Proposals have been made to install pumps adjacent to or on the production tree. Also, it has been proposed to install electrical submersible pumps (ESP) in nearby specially drilled caissons, which are shallow bores drilled into the sea floor. It has also been proposed to install an ESP in a production riser section extending from the subsea well to the production vessel. Another proposal involves installing an ESP within the production tubing after the reservoir pressure declines.
For safety, if a well is live or has positive pressure at the wellhead, the well is killed before lowering the ESP into the well. Killing the well typically involves pumping a heavy fluid into the well to prevent an accidental blowout while the ESP is being lowered into the well. However, killing a well can cause damage to the formation from the kill fluid. After killing the well, it is possible that the well may not again return to its former pressure level. Because of the risk, killing a live subsea well to install an ESP is not normally done. There have also been proposals to install ESPs in live land wells using various techniques, but these proposals are not easily applicable to subsea wells with subsea production trees.
General safety rules require that a well have at least two pressure barriers at all times, even when undergoing a workover. During its natural reservoir drive, the well fluid is normally produced through tubing that is suspended in the wellhead assembly at the sea floor surface by a tubing hanger. The tubing hanger seals within the wellhead assembly or production tree to provide one pressure barrier. Normally, there will be at least one other structure, such as a tree cap, to provide an additional safety barrier during production.

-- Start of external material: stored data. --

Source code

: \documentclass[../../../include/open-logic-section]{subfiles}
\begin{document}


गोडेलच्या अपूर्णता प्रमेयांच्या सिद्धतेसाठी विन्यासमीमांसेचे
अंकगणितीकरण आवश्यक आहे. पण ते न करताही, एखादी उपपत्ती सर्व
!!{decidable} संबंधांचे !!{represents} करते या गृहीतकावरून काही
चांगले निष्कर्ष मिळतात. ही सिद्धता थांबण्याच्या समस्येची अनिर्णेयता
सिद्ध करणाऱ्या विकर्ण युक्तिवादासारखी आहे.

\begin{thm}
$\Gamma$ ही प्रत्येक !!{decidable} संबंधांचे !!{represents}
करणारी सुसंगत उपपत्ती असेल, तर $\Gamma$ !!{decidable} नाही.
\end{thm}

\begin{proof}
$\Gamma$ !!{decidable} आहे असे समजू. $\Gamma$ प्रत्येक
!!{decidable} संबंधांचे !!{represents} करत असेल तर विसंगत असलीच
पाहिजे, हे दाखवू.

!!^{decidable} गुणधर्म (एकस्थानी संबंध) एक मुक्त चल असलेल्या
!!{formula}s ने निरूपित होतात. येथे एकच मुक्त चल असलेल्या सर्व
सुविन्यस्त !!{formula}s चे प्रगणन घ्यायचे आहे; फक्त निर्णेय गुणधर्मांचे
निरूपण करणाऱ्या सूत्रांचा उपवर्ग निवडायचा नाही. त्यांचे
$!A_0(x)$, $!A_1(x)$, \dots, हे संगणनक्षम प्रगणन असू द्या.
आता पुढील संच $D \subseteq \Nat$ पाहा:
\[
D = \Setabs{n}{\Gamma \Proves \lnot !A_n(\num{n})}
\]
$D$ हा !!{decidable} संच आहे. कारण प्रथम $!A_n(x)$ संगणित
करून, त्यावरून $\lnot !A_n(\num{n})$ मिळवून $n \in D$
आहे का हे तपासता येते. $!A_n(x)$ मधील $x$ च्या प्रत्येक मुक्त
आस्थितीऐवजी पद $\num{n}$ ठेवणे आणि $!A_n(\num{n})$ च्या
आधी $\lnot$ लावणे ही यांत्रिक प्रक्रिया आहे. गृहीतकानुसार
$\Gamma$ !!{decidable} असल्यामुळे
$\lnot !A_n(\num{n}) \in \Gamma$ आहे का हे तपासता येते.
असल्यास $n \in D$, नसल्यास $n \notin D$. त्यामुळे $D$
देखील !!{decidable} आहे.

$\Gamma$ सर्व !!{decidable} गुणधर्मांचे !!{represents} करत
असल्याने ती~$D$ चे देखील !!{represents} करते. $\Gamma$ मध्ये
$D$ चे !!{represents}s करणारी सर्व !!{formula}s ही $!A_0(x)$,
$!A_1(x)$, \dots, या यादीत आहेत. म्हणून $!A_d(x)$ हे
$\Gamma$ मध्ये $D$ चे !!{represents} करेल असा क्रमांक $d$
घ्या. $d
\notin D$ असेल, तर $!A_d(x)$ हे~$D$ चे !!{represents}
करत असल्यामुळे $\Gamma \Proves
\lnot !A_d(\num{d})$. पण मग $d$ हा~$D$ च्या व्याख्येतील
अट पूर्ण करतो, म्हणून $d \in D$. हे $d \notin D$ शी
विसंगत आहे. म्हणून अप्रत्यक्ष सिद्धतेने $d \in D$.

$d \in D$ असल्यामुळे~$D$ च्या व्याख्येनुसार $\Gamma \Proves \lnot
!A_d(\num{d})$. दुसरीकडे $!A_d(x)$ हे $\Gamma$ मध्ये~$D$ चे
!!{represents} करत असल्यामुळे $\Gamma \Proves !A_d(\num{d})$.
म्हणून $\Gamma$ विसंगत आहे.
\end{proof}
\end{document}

For offshore wells, downhole safety valves are installed a relatively short distance below the sea bed within the production tubing. A downhole safety valve is a type of valve that is biased closed and held open with hydraulic fluid pressure. If the hydraulic fluid pressure fails, the valve will close. Consequently, in the event that the wellhead assembly is damaged, or if the hydraulic fluid pressure is lost, the valve will close.
While a closed downhole safety valve could serve as a second pressure barrier during the installation of an ESP, the valve would have to be open when the ESP passes through it. Normally, ESPs are located deep within the well, far below the downhole safety valve and just above the perforations leading to the reservoir so as to achieve the most efficient production boost.